Location
- 1900 N 4700 W Plain City, Utah 84404 41°17′30″N 112°05′24″W﻿ / ﻿41.29167°N 112.09000°W

Information
- Type: Public, Comprehensive
- Founded: 1994
- Principal: Alicia Mitchell
- Teaching staff: 62.41 (on an FTE basis)
- Grades: 10–12
- Enrollment: 1,448 (2024–2025)
- Average class size: 6A
- Student to teacher ratio: 23.20
- Colors: Blue and silver
- Mascot: Silverwolves
- Website: https://fremont.wsd.net

= Fremont High School (Utah) =

Public high school in Utah, United States

Fremont High School is a public high school located at 1900 North 4700 West in Plain City, Utah that serves the residents of rural Weber County.
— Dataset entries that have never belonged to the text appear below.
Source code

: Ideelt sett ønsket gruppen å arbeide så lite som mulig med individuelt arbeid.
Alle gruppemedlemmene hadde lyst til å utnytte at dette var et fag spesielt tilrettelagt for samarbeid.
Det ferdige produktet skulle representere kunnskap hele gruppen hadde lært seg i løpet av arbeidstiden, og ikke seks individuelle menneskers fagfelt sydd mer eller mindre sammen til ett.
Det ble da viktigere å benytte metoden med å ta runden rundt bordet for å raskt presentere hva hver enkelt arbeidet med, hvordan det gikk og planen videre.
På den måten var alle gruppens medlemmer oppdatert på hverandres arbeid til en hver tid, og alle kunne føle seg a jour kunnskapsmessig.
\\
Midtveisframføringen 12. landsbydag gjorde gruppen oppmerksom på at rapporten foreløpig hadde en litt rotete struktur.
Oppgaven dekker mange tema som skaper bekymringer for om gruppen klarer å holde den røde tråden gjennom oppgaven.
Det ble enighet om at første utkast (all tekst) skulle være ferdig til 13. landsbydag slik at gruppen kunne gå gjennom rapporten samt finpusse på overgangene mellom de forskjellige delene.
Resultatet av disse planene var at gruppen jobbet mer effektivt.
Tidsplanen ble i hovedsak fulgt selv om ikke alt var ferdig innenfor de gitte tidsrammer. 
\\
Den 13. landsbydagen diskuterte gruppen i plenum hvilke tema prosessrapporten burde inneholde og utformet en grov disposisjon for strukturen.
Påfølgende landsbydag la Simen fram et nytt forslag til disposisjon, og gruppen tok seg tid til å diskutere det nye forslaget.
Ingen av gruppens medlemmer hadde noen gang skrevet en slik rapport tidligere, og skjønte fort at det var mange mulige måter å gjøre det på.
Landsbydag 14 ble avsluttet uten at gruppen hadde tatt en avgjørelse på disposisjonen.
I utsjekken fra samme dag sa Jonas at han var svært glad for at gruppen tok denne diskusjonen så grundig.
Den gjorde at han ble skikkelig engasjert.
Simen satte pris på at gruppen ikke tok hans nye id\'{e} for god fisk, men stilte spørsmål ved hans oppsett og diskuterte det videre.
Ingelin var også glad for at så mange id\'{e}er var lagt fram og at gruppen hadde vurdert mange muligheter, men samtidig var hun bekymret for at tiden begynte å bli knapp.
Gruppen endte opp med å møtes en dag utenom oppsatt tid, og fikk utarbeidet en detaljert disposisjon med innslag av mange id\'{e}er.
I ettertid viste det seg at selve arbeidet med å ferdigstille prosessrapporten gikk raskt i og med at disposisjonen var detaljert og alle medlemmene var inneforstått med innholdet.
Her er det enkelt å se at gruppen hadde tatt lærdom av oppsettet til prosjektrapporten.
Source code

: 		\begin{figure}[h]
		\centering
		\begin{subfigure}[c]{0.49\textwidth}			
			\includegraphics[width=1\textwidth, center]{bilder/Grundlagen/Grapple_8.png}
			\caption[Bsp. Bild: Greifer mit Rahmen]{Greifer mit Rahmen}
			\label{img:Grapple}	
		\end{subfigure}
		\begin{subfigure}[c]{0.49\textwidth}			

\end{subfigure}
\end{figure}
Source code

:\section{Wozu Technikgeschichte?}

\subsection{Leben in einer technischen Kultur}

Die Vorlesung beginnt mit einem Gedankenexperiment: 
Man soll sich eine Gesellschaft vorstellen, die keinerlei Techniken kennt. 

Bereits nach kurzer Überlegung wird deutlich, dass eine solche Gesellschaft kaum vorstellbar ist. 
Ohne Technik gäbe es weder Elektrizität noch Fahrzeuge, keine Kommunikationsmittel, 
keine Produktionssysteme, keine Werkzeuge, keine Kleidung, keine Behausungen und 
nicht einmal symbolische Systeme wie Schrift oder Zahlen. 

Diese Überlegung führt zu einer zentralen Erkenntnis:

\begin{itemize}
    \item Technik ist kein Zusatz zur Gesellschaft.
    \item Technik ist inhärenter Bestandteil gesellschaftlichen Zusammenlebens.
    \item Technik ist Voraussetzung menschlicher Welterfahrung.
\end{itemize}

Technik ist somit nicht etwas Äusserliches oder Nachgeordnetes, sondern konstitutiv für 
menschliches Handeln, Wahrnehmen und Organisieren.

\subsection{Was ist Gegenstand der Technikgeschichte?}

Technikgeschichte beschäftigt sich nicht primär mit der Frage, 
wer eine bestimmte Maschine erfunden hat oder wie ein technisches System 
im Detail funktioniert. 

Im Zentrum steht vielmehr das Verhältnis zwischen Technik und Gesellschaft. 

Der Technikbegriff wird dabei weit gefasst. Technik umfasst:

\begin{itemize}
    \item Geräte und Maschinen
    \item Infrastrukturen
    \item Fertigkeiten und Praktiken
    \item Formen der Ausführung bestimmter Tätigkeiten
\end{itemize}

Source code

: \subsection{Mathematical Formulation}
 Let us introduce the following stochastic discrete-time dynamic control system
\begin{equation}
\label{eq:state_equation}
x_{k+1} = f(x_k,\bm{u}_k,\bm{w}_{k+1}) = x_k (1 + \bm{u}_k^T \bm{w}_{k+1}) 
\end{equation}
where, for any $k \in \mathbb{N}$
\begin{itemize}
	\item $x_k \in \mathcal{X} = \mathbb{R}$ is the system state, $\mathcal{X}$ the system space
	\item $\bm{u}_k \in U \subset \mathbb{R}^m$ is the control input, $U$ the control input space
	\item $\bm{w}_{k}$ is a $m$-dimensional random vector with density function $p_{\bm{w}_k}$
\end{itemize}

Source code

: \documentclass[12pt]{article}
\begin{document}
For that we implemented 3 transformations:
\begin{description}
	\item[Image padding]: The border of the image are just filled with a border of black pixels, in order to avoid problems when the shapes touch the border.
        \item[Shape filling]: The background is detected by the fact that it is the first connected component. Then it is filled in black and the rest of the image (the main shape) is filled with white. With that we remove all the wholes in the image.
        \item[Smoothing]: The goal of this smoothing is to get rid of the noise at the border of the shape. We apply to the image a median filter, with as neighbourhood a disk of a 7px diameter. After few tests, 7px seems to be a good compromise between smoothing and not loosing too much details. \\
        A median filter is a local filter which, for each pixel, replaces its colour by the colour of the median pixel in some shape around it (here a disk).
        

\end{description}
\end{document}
This school opened in the fall of 1994. The current principal is Alicia Mitchell. The school was named for the explorer John C. Frémont.

== Athletics ==
Fremont is a member of the Utah High School Activities Association (UHSAA) competing in Class 6A - the largest class in Utah. With the 2025-26 realignment changes approaching, it is anticipated Fremont will jump to the 5A Classification with the reduction of its enrollment numbers (Due to the opening of a new high school within what was formerly Fremont's school boundaries. See "Recent Changes" section below for more details.)
- Utah Region 1 football champions in 2005, 2006, 2010, 2011, 2016, 2018 and 2024
- 2nd in Utah State Football Championships in 1995, 2010, and 2011
- 2014 5A Girls' Basketball State Champions (Girls' team took 2nd in Dick's Sporting Goods Girl's High School National Championships)
- 2018 6A Girls’ Basketball State Champions
- 2021 6A Girls' Basketball State Champions
- 2020 6A Boys’ Basketball State Champions
- 2005 5A Boys' Basketball State Champions
- 2014 and 2016 5A Girls' Soccer State Runners Up
- 2014 5A Girls' Volleyball 3rd place
- 2003 5A Wrestling State Champions
- 2007 5A Boys' Baseball 3rd place

==Choirs==
Fremont Choirs have made 40 State Festival Appearances. Six choirs are maintained:
- Legacy Chamber Choir
- A'Capella Choir
- Silver Serenade
- Silver Notes
- Men's Chorus
- Handbell Choir

==Notable alumni/alumnae==
- Zac Blair, PGA golfer
- Courtney Brown, professional soccer player
- Ky Bush, MLB pitcher, Chicago White Sox
- Timea Gardiner, NCAA Women's Basketball player
- David Hale, former NFL offensive lineman, Baltimore Ravens
- Marybai Huking, paralympic goalball player
- Salesi Moa, college football wide receiver, Michigan Wolverines
- Nick Vigil, NFL linebacker for the Dallas Cowboys
- Zach Vigil, NFL linebacker

==Rivalries==
Their most notable rivals are fellow Weber County schools Weber High School and Roy High School due to their close proximity and the vast majority of Fremont students coming from Weber when Fremont opened in 1994. With subsequent boundary changes, Fremont has many students that previously attended either Roy and Weber High Schools adding the shared sense of rivalry.

==Recent changes==
In the fall of 2024, West Field High School opened in Taylor, Utah. This resulted in approximately 600-700 Fremont students switching to the new school, significantly reducing Fremont's enrollment numbers.